Privacy debates in connection with cloud computing often generate more heat than light! Some regulators (not in the UK!) have even said that use of the public cloud is illegal. Well, if it is, then many EU companies are in trouble as the cloud covers a multitude of types of virtualised processing, much of which has been used for years. Don’t let’s forget that “cloud” is partly a brand name as opposed to something wholly new.
But there are new components that cloud computing has introduced: mass market access to global processing operations where data can travel seamlessly cross-border. So it is timely that the EU’s Article 29 Working Party has, this week, published an Opinion (05/2012) as a useful summary of the EU data privacy rules on use of the cloud.

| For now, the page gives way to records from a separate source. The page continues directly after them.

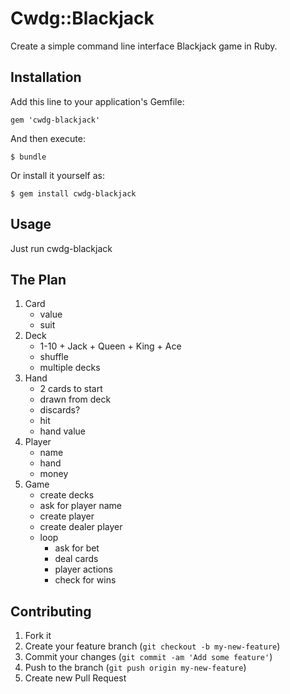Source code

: # Cwdg::Blackjack

Create a simple command line interface Blackjack game in Ruby.

## Installation

Add this line to your application's Gemfile:

    gem 'cwdg-blackjack'

And then execute:

    $ bundle

Or install it yourself as:

    $ gem install cwdg-blackjack

## Usage

Just run cwdg-blackjack

## The Plan

1. Card
    - value
    - suit
2. Deck
    - 1-10 + Jack + Queen + King + Ace
    - shuffle
    - multiple decks
3. Hand
    - 2 cards to start
    - drawn from deck
    - discards?
    - hit
    - hand value
4. Player
    - name
    - hand
    - money
5. Game
    - create decks
    - ask for player name
    - create player
    - create dealer player
    - loop
        - ask for bet
        - deal cards
        - player actions
        - check for wins

## Contributing

1. Fork it
2. Create your feature branch (`git checkout -b my-new-feature`)
3. Commit your changes (`git commit -am 'Add some feature'`)
4. Push to the branch (`git push origin my-new-feature`)
5. Create new Pull Request
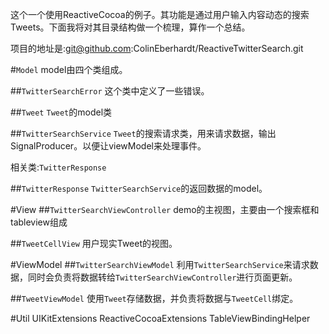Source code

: 这个一个使用ReactiveCocoa的例子。其功能是通过用户输入内容动态的搜索Tweets。下面我将对其目录结构做一个梳理，算作一个总结。

项目的地址是:git@github.com:ColinEberhardt/ReactiveTwitterSearch.git

#`Model`
model由四个类组成。

##`TwitterSearchError`
这个类中定义了一些错误。

##`Tweet`
`Tweet`的model类

##`TwitterSearchService`
`Tweet`的搜索请求类，用来请求数据，输出SignalProducer。以便让viewModel来处理事件。

相关类:`TwitterResponse`

##`TwitterResponse`
`TwitterSearchService`的返回数据的model。

#View
##`TwitterSearchViewController`
demo的主视图，主要由一个搜索框和tableview组成

##`TweetCellView`
用户现实Tweet的视图。

#ViewModel
##`TwitterSearchViewModel`
利用`TwitterSearchService`来请求数据，同时会负责将数据转给`TwitterSearchViewController`进行页面更新。

##`TweetViewModel`
使用`Tweet`存储数据，并负责将数据与`TweetCell`绑定。

#Util
UIKitExtensions
ReactiveCocoaExtensions
TableViewBindingHelper


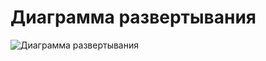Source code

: # Диаграмма развертывания

![Диаграмма развертывания](https://github.com/vanosss/Maximus-chargingService/blob/master/images/diagrams/deployment/Deployment.jpg)

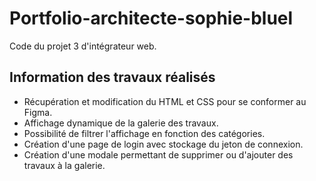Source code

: # Portfolio-architecte-sophie-bluel

Code du projet 3 d'intégrateur web.

## Information des travaux réalisés

- Récupération et modification du HTML et CSS pour se conformer au Figma.
- Affichage dynamique de la galerie des travaux.
- Possibilité de filtrer l'affichage en fonction des catégories.
- Création d'une page de login avec stockage du jeton de connexion.
- Création d'une modale permettant de supprimer ou d'ajouter des travaux à la galerie.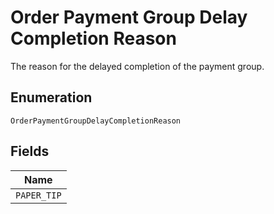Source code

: 
# Order Payment Group Delay Completion Reason

The reason for the delayed completion of the payment group.

## Enumeration

`OrderPaymentGroupDelayCompletionReason`

## Fields

| Name |
|  --- |
| `PAPER_TIP` |

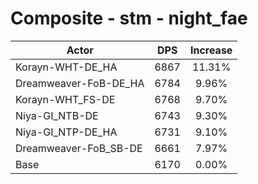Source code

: # Composite - stm - night_fae
| Actor | DPS | Increase |
|---|:---:|:---:|
|Korayn-WHT-DE_HA|6867|11.31%|
|Dreamweaver-FoB-DE_HA|6784|9.96%|
|Korayn-WHT_FS-DE|6768|9.70%|
|Niya-GI_NTB-DE|6743|9.30%|
|Niya-GI_NTP-DE_HA|6731|9.10%|
|Dreamweaver-FoB_SB-DE|6661|7.97%|
|Base|6170|0.00%|
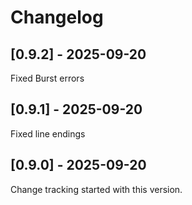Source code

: # Changelog

## [0.9.2] - 2025-09-20

Fixed Burst errors

## [0.9.1] - 2025-09-20

Fixed line endings

## [0.9.0] - 2025-09-20

Change tracking started with this version.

Question: Does the new guidance iron out all the legal issues?
Answer: No, but it is an interesting indication as to the “direction of travel” for privacy regulation of cloud customers and providers.
The first point is that the Opinion accepts that Cloud can bring benefits: access to top class technology and improvements in security, better access for SMEs (and a general stimulant for economic growth) and “pay and you use” pricing models.
So what gems are there in the new guidance?
Here is my reading of some of the more interesting points in the Opinion. What is particularly interesting is that many of the recommendations in the Opinion map to the requirements in the draft EU Data Protection Regulation rather than the current Directive. So, some of what follows is current practice; but some is new:
- Primary obligations: the controller (ie. the customer) bears the regulatory risk and so is incentivised to ensure compliance (note that the new draft Regulation will, for the first time, extend the compliance risk to processors too, such as cloud providers)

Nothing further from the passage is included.